Dr. Iverson's Comment
Some people might say, “So what that the food doesn’t decay?” Well the “so what” is food that does not break down has been altered from its natural state. Preservatives and additives have been added to maintain shelf life and retain its freshness. We are now discovering countless health effects of these chemicals. Here is a clip about preservatives from
Uses of Food Additives and Preservatives:More than 3000 additives and preservatives are available in the market, which are used as antioxidants and anti-microbial agents. Salt and sugar the most commonly used additives. Some of the commonly used food additives and preservatives are aluminum silicate, amino acid compounds, ammonium carbonates, sodium nitrate, propyl gallate, butylated hydrozyttoluene (BHT), butylated hydroxyanisole (BHA), monosodium glutamate, white sugar, potassium bromate, potassium sorbate, sodium benzoate, etc. Some artificial colors are also added to the foods to give them an appealing look. These coloring substances are erythrosine (red), cantaxanthin (orange), amaranth (Azoic red), tartrazine (Azoic yellow) and annatto bixine (yellow orange).
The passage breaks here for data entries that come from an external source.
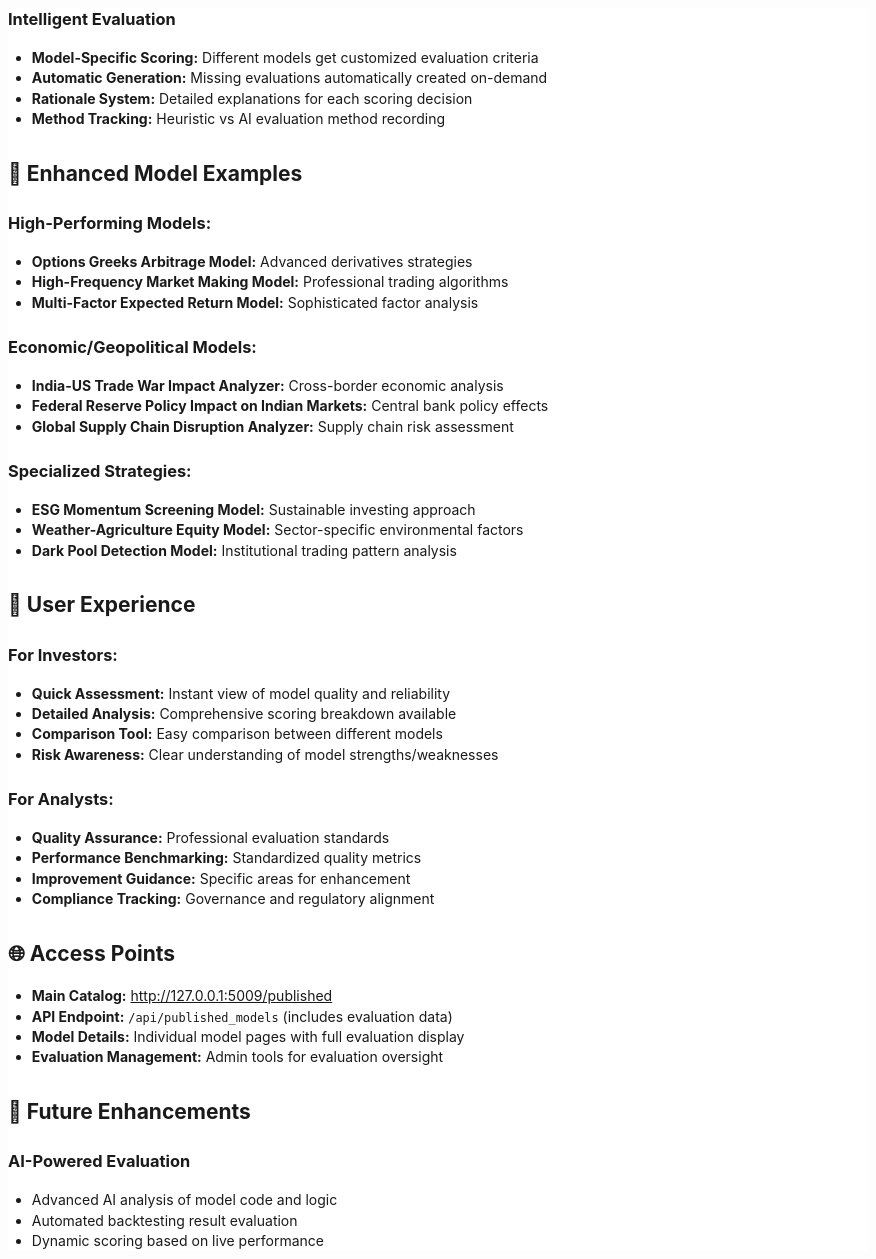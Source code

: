 ### **Intelligent Evaluation**
- **Model-Specific Scoring:** Different models get customized evaluation criteria
- **Automatic Generation:** Missing evaluations automatically created on-demand
- **Rationale System:** Detailed explanations for each scoring decision
- **Method Tracking:** Heuristic vs AI evaluation method recording

## 🎯 **Enhanced Model Examples**

### **High-Performing Models:**
- **Options Greeks Arbitrage Model:** Advanced derivatives strategies
- **High-Frequency Market Making Model:** Professional trading algorithms
- **Multi-Factor Expected Return Model:** Sophisticated factor analysis

### **Economic/Geopolitical Models:**
- **India-US Trade War Impact Analyzer:** Cross-border economic analysis
- **Federal Reserve Policy Impact on Indian Markets:** Central bank policy effects
- **Global Supply Chain Disruption Analyzer:** Supply chain risk assessment

### **Specialized Strategies:**
- **ESG Momentum Screening Model:** Sustainable investing approach
- **Weather-Agriculture Equity Model:** Sector-specific environmental factors
- **Dark Pool Detection Model:** Institutional trading pattern analysis

## 📱 **User Experience**

### **For Investors:**
- **Quick Assessment:** Instant view of model quality and reliability
- **Detailed Analysis:** Comprehensive scoring breakdown available
- **Comparison Tool:** Easy comparison between different models
- **Risk Awareness:** Clear understanding of model strengths/weaknesses

### **For Analysts:**
- **Quality Assurance:** Professional evaluation standards
- **Performance Benchmarking:** Standardized quality metrics
- **Improvement Guidance:** Specific areas for enhancement
- **Compliance Tracking:** Governance and regulatory alignment

## 🌐 **Access Points**

- **Main Catalog:** http://127.0.0.1:5009/published
- **API Endpoint:** `/api/published_models` (includes evaluation data)
- **Model Details:** Individual model pages with full evaluation display
- **Evaluation Management:** Admin tools for evaluation oversight

## 🔮 **Future Enhancements**

### **AI-Powered Evaluation**
- Advanced AI analysis of model code and logic
- Automated backtesting result evaluation
- Dynamic scoring based on live performance
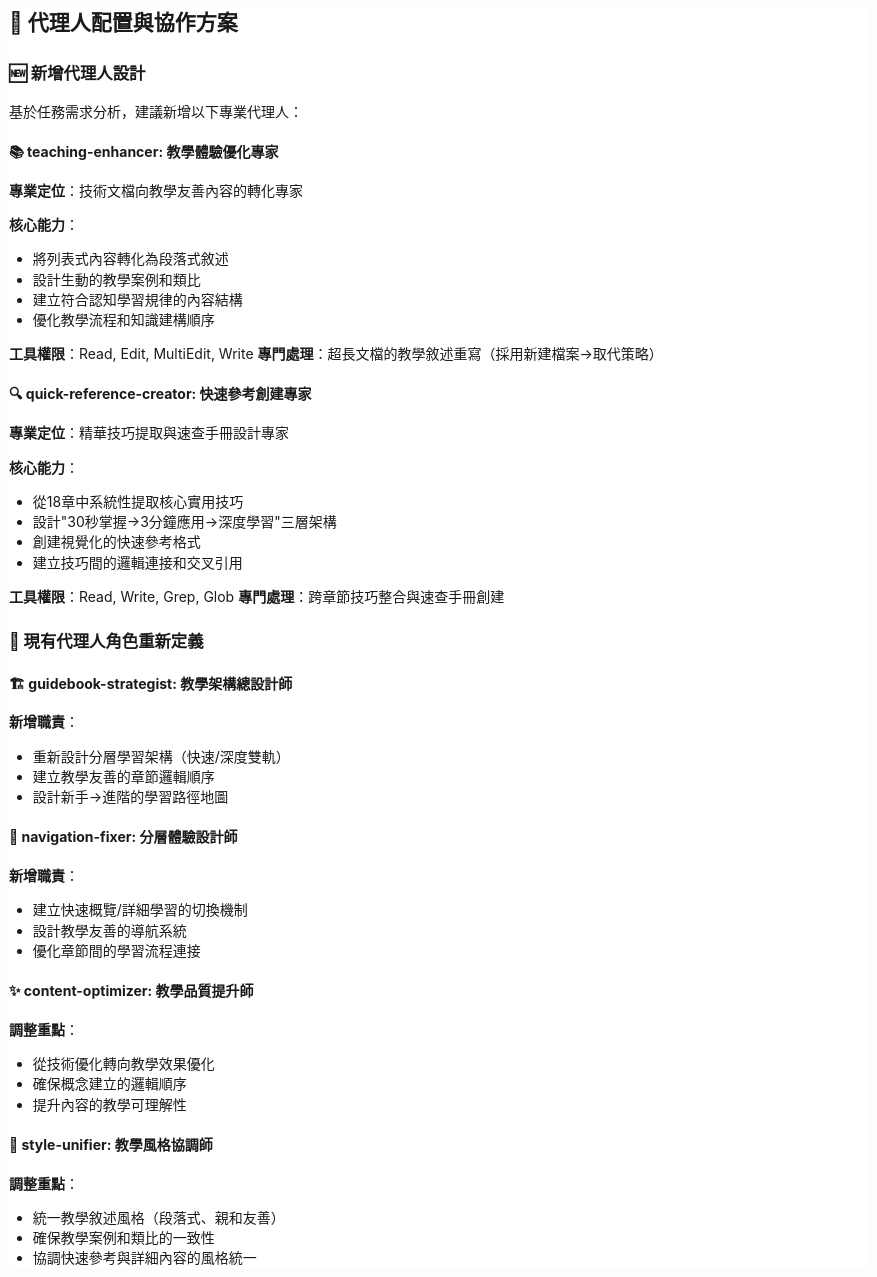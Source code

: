 ## 🤖 代理人配置與協作方案

### 🆕 新增代理人設計

基於任務需求分析，建議新增以下專業代理人：

#### 📚 **teaching-enhancer**: 教學體驗優化專家

**專業定位**：技術文檔向教學友善內容的轉化專家

**核心能力**：
- 將列表式內容轉化為段落式敘述
- 設計生動的教學案例和類比
- 建立符合認知學習規律的內容結構
- 優化教學流程和知識建構順序

**工具權限**：Read, Edit, MultiEdit, Write
**專門處理**：超長文檔的教學敘述重寫（採用新建檔案→取代策略）

#### 🔍 **quick-reference-creator**: 快速參考創建專家

**專業定位**：精華技巧提取與速查手冊設計專家

**核心能力**：
- 從18章中系統性提取核心實用技巧
- 設計"30秒掌握→3分鐘應用→深度學習"三層架構
- 創建視覺化的快速參考格式
- 建立技巧間的邏輯連接和交叉引用

**工具權限**：Read, Write, Grep, Glob
**專門處理**：跨章節技巧整合與速查手冊創建

### 🔄 現有代理人角色重新定義

#### 🏗️ **guidebook-strategist**: 教學架構總設計師
**新增職責**：
- 重新設計分層學習架構（快速/深度雙軌）
- 建立教學友善的章節邏輯順序
- 設計新手→進階的學習路徑地圖

#### 🧭 **navigation-fixer**: 分層體驗設計師
**新增職責**：
- 建立快速概覽/詳細學習的切換機制
- 設計教學友善的導航系統
- 優化章節間的學習流程連接

#### ✨ **content-optimizer**: 教學品質提升師
**調整重點**：
- 從技術優化轉向教學效果優化
- 確保概念建立的邏輯順序
- 提升內容的教學可理解性

#### 🎨 **style-unifier**: 教學風格協調師
**調整重點**：
- 統一教學敘述風格（段落式、親和友善）
- 確保教學案例和類比的一致性
- 協調快速參考與詳細內容的風格統一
Additives are classified as antimicrobial agents, antioxidants, artificial colors, artificial flavors and flavor enhancers, chelating agents and thickening and stabilizing agents. Antimicrobial agents such as salt, vinegar, sorbic acid and calcium propionate are used in the products such as salad dressings, baked goods, margarine, cheese and pickled foods. Antioxidants including vitamin C, E, BHT and BHA are used in the foods containing high fats. Chelating agents such as malic acid, citric acid and tartaric acid are used to prevent the flavor changes, discoloration and rancidity of the foods.

Dangers of Food Additives and Preservatives

Although additives and preservatives are essential for food storage, they can give rise to certain health problems.
They can cause different allergies and conditions such as hyperactivity and Attention Deficit Disorder in the some people who are sensitive to specific chemicals.
The foods containing additives can cause asthma, hay fever and certain reactions such as rashes, vomiting, headache, tight chest, hives and worsening of eczema. Some of the known dangers of food additives and preservatives are as follows:
Benzoates can trigger the allergies such as skin rashes and asthma as well as believed to be causing brain damage.
Bromates destroy the nutrients in the foods. It can give rise to nausea and diarrhea.
Butylates are responsible for high blood cholesterol levels as well as impaired liver and kidney function.
Caffeine is a colorant and flavorant that has diuretic, stimulant properties. It can cause nervousness, heart palpitations and occasionally heart defects.
Saccharin causes toxic reactions and allergic response, affecting skin, gastrointestinal tract and heart. It may also cause tumors and bladder cancer.
Red Dye 40 is suspected to cause certain birth defects and possibly cancer.
Mono and di-glycerides can cause birth defects, genetic changes and cancer.
Caramel is a famous flavoring and coloring agent that can cause vitamin B6 deficiencies. It can cause certain genetic defects and even cancer.
Sodium chloride can lead to high blood pressure, kidney failure, stroke and heart attack.